On CSS I agree on the general point, but I think that's a longer term issue of better CSS support (PRP support for per-work CSS, maybe something like LESS and a hierarchy of CSS to cover cases in between MediaWiki:Common.css and inline styles, beyond just TemplateStyles. Definitely agree a MW extension to replace the current poem tag is needed for a real solution, but I don't think that's realistic in any reasonable timeframe so I'm focussing on stuff that can (hopefully) be made to work within the current limitations. The CSS stuff in {{sbs}} being one prong, and a Lua module a possible alternative approach.
Of course, I am not at all sure anything short of an extension will work: the parser and remex insert themselves so aggressively that they tend to sabotage any even moderately complex markup and styling. --Xover (talk) 13:38, 15 November 2020 (UTC)

Gadget in progress[edit]

Just a quick note for something to play with if you have some cycles to spare one day (no action required, just for interest).
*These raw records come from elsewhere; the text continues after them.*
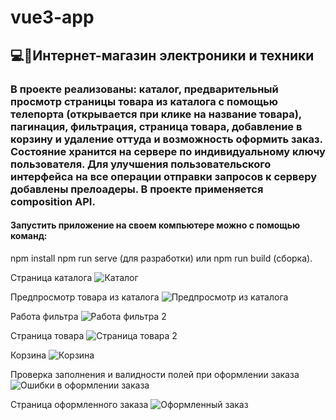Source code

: # vue3-app
## 💻📱Интернет-магазин электроники и техники
### В проекте реализованы: каталог, предварительный просмотр страницы товара из каталога с помощью телепорта (открывается при клике на название товара), пагинация, фильтрация, страница товара, добавление в корзину и удаление оттуда и возможность оформить заказ. Состояние хранится на сервере по индивидуальному ключу пользователя. Для улучшения пользовательского интерфейса на все операции отправки запросов к серверу добавлены прелоадеры. В проекте применяется composition API.
#### Запустить приложение на своем компьютере можно с помощью команд:
npm install
npm run serve (для разработки) или npm run build (сборка).

Страница каталога
![Каталог](https://github.com/Katya-Katerina-1993/vue3-app/assets/110754881/bdfc6afa-aa2c-42cb-87f0-c2769bb66424)

Предпросмотр товара из каталога
![Предпросмотр из каталога](https://github.com/Katya-Katerina-1993/vue3-app/assets/110754881/f129fc5a-420a-4f66-afe7-cbfc16dc2fd8)

Работа фильтра
![Работа фильтра 2](https://github.com/Katya-Katerina-1993/vue3-app/assets/110754881/94930db6-4cff-4b4e-a5c1-8b7cfb0161b7)

Страница товара
![Страница товара 2](https://github.com/Katya-Katerina-1993/vue3-app/assets/110754881/cef1256a-c38a-46e3-b258-a258efcfaf46)

Корзина
![Корзина](https://github.com/Katya-Katerina-1993/vue3-app/assets/110754881/638aae4e-d42d-40ff-b2fb-0d4031489bba)

Проверка заполнения и валидности полей при оформлении заказа
![Ошибки в оформлении заказа](https://github.com/Katya-Katerina-1993/vue3-app/assets/110754881/56114cd8-b5c3-4695-8ee1-6ba917fc6711)

Страница оформленного заказа
![Оформленный заказ](https://github.com/Katya-Katerina-1993/vue3-app/assets/110754881/ba445000-2fb1-4f3d-adfe-30006a8d76e2)
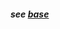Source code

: #### *see [base](https://github.com/gcassel/Modular-Organizing-Terminology/blob/master/terms/base.md)*
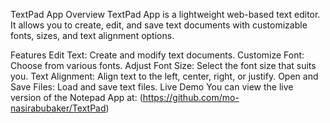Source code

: TextPad App
Overview
TextPad App is a lightweight web-based text editor. It allows you to create, edit, and save text documents with customizable fonts, sizes, and text alignment options.

Features
Edit Text: Create and modify text documents.
Customize Font: Choose from various fonts.
Adjust Font Size: Select the font size that suits you.
Text Alignment: Align text to the left, center, right, or justify.
Open and Save Files: Load and save text files.
Live Demo
You can view the live version of the Notepad App at: (https://github.com/mo-nasirabubaker/TextPad)
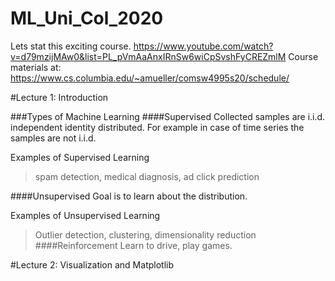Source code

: # ML_Uni_Col_2020

Lets stat this exciting course.
https://www.youtube.com/watch?v=d79mzijMAw0&list=PL_pVmAaAnxIRnSw6wiCpSvshFyCREZmlM
Course materials at: https://www.cs.columbia.edu/~amueller/comsw4995s20/schedule/

#Lecture 1: Introduction

###Types of Machine Learning
####Supervised
Collected samples are i.i.d. independent identity distributed.
For example in case of time series the samples are not i.i.d.

Examples of Supervised Learning

> spam detection, medical diagnosis, ad click prediction

####Unsupervised
Goal is to learn about the distribution.

Examples of Unsupervised Learning

>Outlier detection, clustering, dimensionality reduction
####Reinforcement
Learn to drive, play games.

#Lecture 2: Visualization and Matplotlib

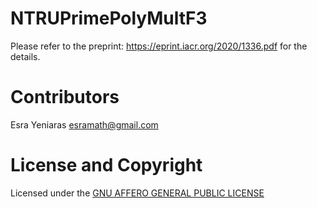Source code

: # NTRUPrimePolyMultF3

Please refer to the preprint: https://eprint.iacr.org/2020/1336.pdf for the details.






# Contributors

Esra Yeniaras <esramath@gmail.com>




# License and Copyright 

Licensed under the [GNU AFFERO GENERAL PUBLIC LICENSE](LICENSE) 


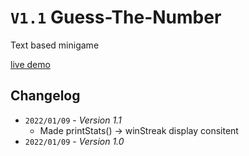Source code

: # `V1.1` Guess-The-Number

Text based minigame

[live demo](https://anzuftnw.github.io/live-demo/gtn/)

## Changelog

- `2022/01/09` - _Version 1.1_
  - Made printStats() -> winStreak display consitent
- `2022/01/09` - _Version 1.0_
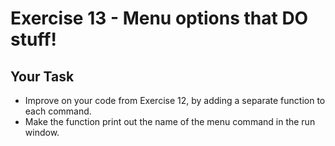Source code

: # Exercise 13 - Menu options that DO stuff!
## Your Task
- Improve on your code from Exercise 12, by adding a separate function to each command.
- Make the function print out the name of the menu command in the run window.

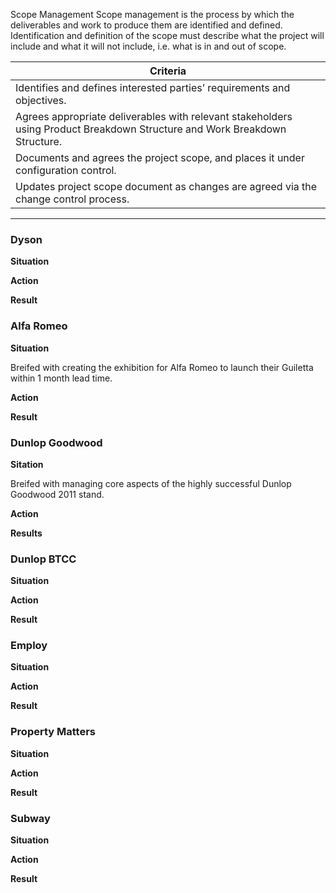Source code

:  Scope Management
Scope management is the process by which the deliverables and work to produce them are identified and defined. Identification and definition of the scope must describe what the project will include and what it will not include, i.e. what is in and out of scope.

| Criteria  | 
|------------- | 
|Identifies and defines interested parties’ requirements and objectives.|
|Agrees appropriate deliverables with relevant stakeholders using Product Breakdown Structure and Work Breakdown Structure.|
|Documents and agrees the project scope, and places it under configuration control.|
|Updates project scope document as changes are agreed via the change control process.|

<hr>

### Dyson

**Situation**

**Action**

**Result**

### Alfa Romeo

**Situation**

Breifed with creating the exhibition for Alfa Romeo to launch their Guiletta within 1 month lead time.

**Action**


**Result**

### Dunlop Goodwood

**Sitation**

Breifed with managing core aspects of the highly successful Dunlop Goodwood 2011 stand.

**Action**

**Results**

### Dunlop BTCC

**Situation**

**Action**

**Result**

### Employ

**Situation**

**Action**

**Result**

### Property Matters

**Situation**

**Action**

**Result**

### Subway

**Situation**

**Action**

**Result**
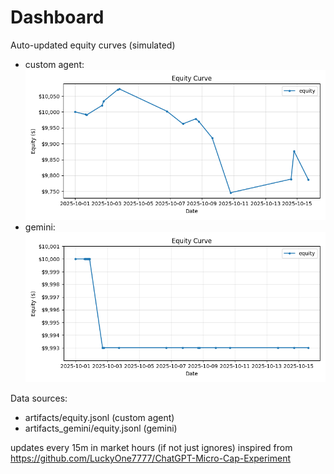 # Dashboard

Auto-updated equity curves (simulated)

- custom agent: ![Equity Curve](artifacts/equity.png?v=4d10206)
- gemini: ![Equity Curve (Gemini)](artifacts_gemini/equity.png?v=4d10206)

Data sources:
- artifacts/equity.jsonl (custom agent)
- artifacts_gemini/equity.jsonl (gemini)

updates every 15m in market hours (if not just ignores)
inspired from https://github.com/LuckyOne7777/ChatGPT-Micro-Cap-Experiment
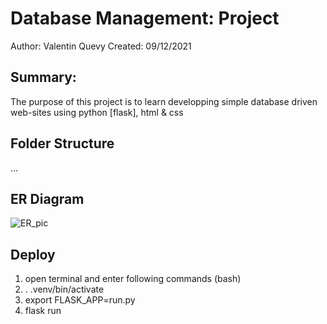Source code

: # Database Management: Project
Author: Valentin Quevy
Created: 09/12/2021

## Summary:
The purpose of this project is to learn developping simple 
database driven web-sites using python [flask], html & css

## Folder Structure
...
    
## ER Diagram

![ER_pic](database/ER_diagram.png)

## Deploy

1. open terminal and enter following commands (bash)
2. . .venv/bin/activate
3. export FLASK_APP=run.py
4. flask run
It's a "re-imagining" of the popups gadget. Using a slightly different plug-in-like architecture, I hope it can be a bit more flexible that the enWP-centric popups gadget. To try it:

mw.loader.load("/w/index.php?title=User:Inductiveload/popups_reloaded.js&action=raw&ctype=text/javascript");
mw.loader.load("/w/index.php?title=User:Inductiveload/popups_reloaded.css&action=raw&ctype=text/css", 'text/css');

Probably will spew a few errors to console on occasion and the UX is a bit jarring sometimes, but it's already better than the old popups for my nefarious purposes IMO. Inductiveloadtalk/contribs 00:23, 21 November 2020 (UTC)

@Inductiveload: Neat! Upgrading or replacing Popups has been on my wishlist for a long time; with the two main issues being improved styling and better support for previewing PRP-backed pages. I probably won't have time to play with it any time soon, but when things improve I'd love to take it for a spin. --Xover (talk) 12:33, 22 November 2020 (UTC)

The History of the Bohemian persecution (1650)[edit]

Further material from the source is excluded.